Bill Gates Lepas Saham Microsoft Triliunan Rupiah, Ada Apa?
- AI Generator Grok
Jakarta, VoxPop – Dinamika pasar keuangan global kembali mendapat sorotan setelah Bill & Melinda Gates Foundation Trust melakukan perombakan besar pada portofolio investasinya. Langkah ini menarik perhatian banyak pihak karena melibatkan penjualan besar-besaran saham Microsoft, perusahaan yang identik dengan perjalanan karier Bill Gates selama puluhan tahun.
Bagi pelaku pasar, pergerakan ini memberikan sinyal kuat mengenai penyesuaian strategi investasi jangka panjang dari salah satu entitas filantropi paling berpengaruh di dunia.
Bukan kali pertama Trust melakukan pelepasan saham Microsoft, namun penurunan drastis pada kuartal terakhir menunjukkan adanya perubahan signifikan dalam penataan aset.

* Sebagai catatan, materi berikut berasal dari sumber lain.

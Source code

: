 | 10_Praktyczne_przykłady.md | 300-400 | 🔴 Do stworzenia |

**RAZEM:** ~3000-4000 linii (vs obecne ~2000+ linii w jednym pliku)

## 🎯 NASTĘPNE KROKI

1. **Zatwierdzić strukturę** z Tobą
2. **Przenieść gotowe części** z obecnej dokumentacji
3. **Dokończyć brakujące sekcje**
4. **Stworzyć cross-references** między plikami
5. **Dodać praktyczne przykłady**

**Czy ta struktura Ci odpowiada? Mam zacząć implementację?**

Dengan kekayaan yang dikelola mencapai puluhan miliar dolar, setiap pergeseran dalam komposisi portofolio lembaga ini selalu menjadi bahan analisis di kalangan investor global. Terlebih, keputusan investasi Trust dipisahkan secara penuh dari aktivitas dan prioritas Bill & Melinda Gates Foundation sebagai badan amal.
Sebagaimana diketahui, Bill & Melinda Gates Foundation yang dibentuk pada tahun 2000 dikenal sebagai salah satu organisasi filantropi terbesar di dunia. Lembaga ini berfokus pada peningkatan layanan kesehatan, pengentasan kemiskinan ekstrem, serta memperluas akses pendidikan di Amerika Serikat.

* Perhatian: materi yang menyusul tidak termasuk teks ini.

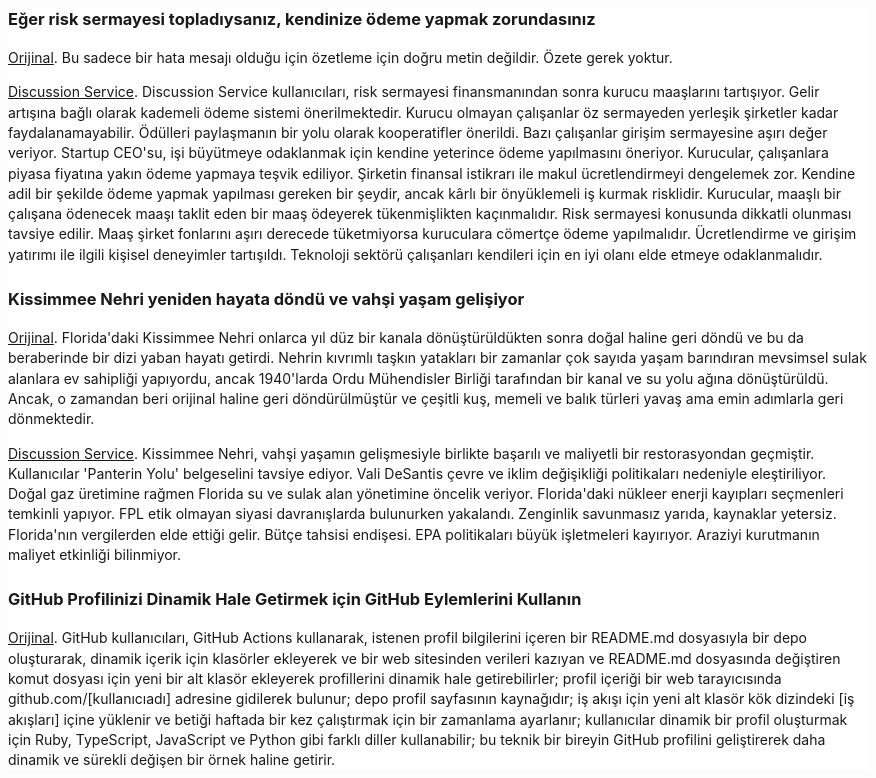 ### Eğer risk sermayesi topladıysanız, kendinize ödeme yapmak zorundasınız

[Orijinal](https://techcrunch.com/2023/04/09/f-you-pay-me/).
Bu sadece bir hata mesajı olduğu için özetleme için doğru metin değildir. Özete gerek yoktur.

[Discussion Service](http://news.ycombinator.com/item?id=35512081).
Discussion Service kullanıcıları, risk sermayesi finansmanından sonra kurucu maaşlarını tartışıyor. Gelir artışına bağlı olarak kademeli ödeme sistemi önerilmektedir. Kurucu olmayan çalışanlar öz sermayeden yerleşik şirketler kadar faydalanamayabilir. Ödülleri paylaşmanın bir yolu olarak kooperatifler önerildi. Bazı çalışanlar girişim sermayesine aşırı değer veriyor. Startup CEO'su, işi büyütmeye odaklanmak için kendine yeterince ödeme yapılmasını öneriyor. Kurucular, çalışanlara piyasa fiyatına yakın ödeme yapmaya teşvik ediliyor. Şirketin finansal istikrarı ile makul ücretlendirmeyi dengelemek zor. Kendine adil bir şekilde ödeme yapmak yapılması gereken bir şeydir, ancak kârlı bir önyüklemeli iş kurmak risklidir. Kurucular, maaşlı bir çalışana ödenecek maaşı taklit eden bir maaş ödeyerek tükenmişlikten kaçınmalıdır. Risk sermayesi konusunda dikkatli olunması tavsiye edilir. Maaş şirket fonlarını aşırı derecede tüketmiyorsa kuruculara cömertçe ödeme yapılmalıdır. Ücretlendirme ve girişim yatırımı ile ilgili kişisel deneyimler tartışıldı. Teknoloji sektörü çalışanları kendileri için en iyi olanı elde etmeye odaklanmalıdır.

### Kissimmee Nehri yeniden hayata döndü ve vahşi yaşam gelişiyor

[Orijinal](https://www.nationalgeographic.com/environment/article/kissimmee-biggest-river-restoration-ever-completed).
Florida'daki Kissimmee Nehri onlarca yıl düz bir kanala dönüştürüldükten sonra doğal haline geri döndü ve bu da beraberinde bir dizi yaban hayatı getirdi. Nehrin kıvrımlı taşkın yatakları bir zamanlar çok sayıda yaşam barındıran mevsimsel sulak alanlara ev sahipliği yapıyordu, ancak 1940'larda Ordu Mühendisler Birliği tarafından bir kanal ve su yolu ağına dönüştürüldü. Ancak, o zamandan beri orijinal haline geri döndürülmüştür ve çeşitli kuş, memeli ve balık türleri yavaş ama emin adımlarla geri dönmektedir.

[Discussion Service](http://news.ycombinator.com/item?id=35508677).
Kissimmee Nehri, vahşi yaşamın gelişmesiyle birlikte başarılı ve maliyetli bir restorasyondan geçmiştir. Kullanıcılar 'Panterin Yolu' belgeselini tavsiye ediyor. Vali DeSantis çevre ve iklim değişikliği politikaları nedeniyle eleştiriliyor. Doğal gaz üretimine rağmen Florida su ve sulak alan yönetimine öncelik veriyor. Florida'daki nükleer enerji kayıpları seçmenleri temkinli yapıyor. FPL etik olmayan siyasi davranışlarda bulunurken yakalandı. Zenginlik savunmasız yarıda, kaynaklar yetersiz. Florida'nın vergilerden elde ettiği gelir. Bütçe tahsisi endişesi. EPA politikaları büyük işletmeleri kayırıyor. Araziyi kurutmanın maliyet etkinliği bilinmiyor.

### GitHub Profilinizi Dinamik Hale Getirmek için GitHub Eylemlerini Kullanın

[Orijinal](https://www.bengreenberg.dev/posts/2023-04-09-github-profile-dynamic-content/).
GitHub kullanıcıları, GitHub Actions kullanarak, istenen profil bilgilerini içeren bir README.md dosyasıyla bir depo oluşturarak, dinamik içerik için klasörler ekleyerek ve bir web sitesinden verileri kazıyan ve README.md dosyasında değiştiren komut dosyası için yeni bir alt klasör ekleyerek profillerini dinamik hale getirebilirler; profil içeriği bir web tarayıcısında github.com/[kullanıcıadı] adresine gidilerek bulunur; depo profil sayfasının kaynağıdır; iş akışı için yeni alt klasör kök dizindeki [iş akışları] içine yüklenir ve betiği haftada bir kez çalıştırmak için bir zamanlama ayarlanır; kullanıcılar dinamik bir profil oluşturmak için Ruby, TypeScript, JavaScript ve Python gibi farklı diller kullanabilir; bu teknik bir bireyin GitHub profilini geliştirerek daha dinamik ve sürekli değişen bir örnek haline getirir.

Mark Suzman menjabat sebagai CEO, sementara Bill Gates tetap menjadi co-chair dan anggota dewan pengurus. Per 2024, aset organisasi ini dilaporkan mencapai US$77,2 miliar atau setara sekitar Rp1.288 triliun.

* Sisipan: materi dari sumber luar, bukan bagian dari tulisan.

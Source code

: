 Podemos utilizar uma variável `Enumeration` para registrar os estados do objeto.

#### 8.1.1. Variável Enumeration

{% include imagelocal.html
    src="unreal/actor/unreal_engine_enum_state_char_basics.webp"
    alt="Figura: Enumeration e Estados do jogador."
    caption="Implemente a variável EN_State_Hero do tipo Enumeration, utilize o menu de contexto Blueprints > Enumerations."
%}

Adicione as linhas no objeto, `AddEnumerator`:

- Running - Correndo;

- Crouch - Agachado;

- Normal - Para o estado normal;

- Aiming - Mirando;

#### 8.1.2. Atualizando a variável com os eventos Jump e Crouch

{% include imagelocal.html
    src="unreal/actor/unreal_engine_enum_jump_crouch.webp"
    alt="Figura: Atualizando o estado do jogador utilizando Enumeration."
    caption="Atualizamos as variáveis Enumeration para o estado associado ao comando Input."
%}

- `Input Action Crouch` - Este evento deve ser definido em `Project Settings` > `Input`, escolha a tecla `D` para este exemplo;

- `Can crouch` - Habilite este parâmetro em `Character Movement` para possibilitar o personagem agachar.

Sejak 2006, yayasan ini diatur melalui struktur dua bagian. Bill & Melinda Gates Foundation menangani seluruh program amal dan pemberian hibah, sementara Bill & Melinda Gates Foundation Trust mengelola dana abadi yang menjadi sumber pendanaan.
Dalam mekanisme tersebut, Trust menerima dana hibah dari Bill Gates, Melinda French Gates, serta kontribusi tahunan bernilai besar dari Warren Buffett. Tugas utama Trust adalah mengelola aset tersebut untuk menjaga pertumbuhan jangka panjang dan memastikan keberlanjutan pendanaan.
Di sisi lain, seluruh staf yayasan tidak memiliki pengaruh terhadap keputusan investasi Trust. Semua strategi dikelola secara mandiri, dan aktivitas portofolionya wajib dipublikasikan melalui dokumen 13F sesuai ketentuan Securities and Exchange Commission di Amerika Serikat.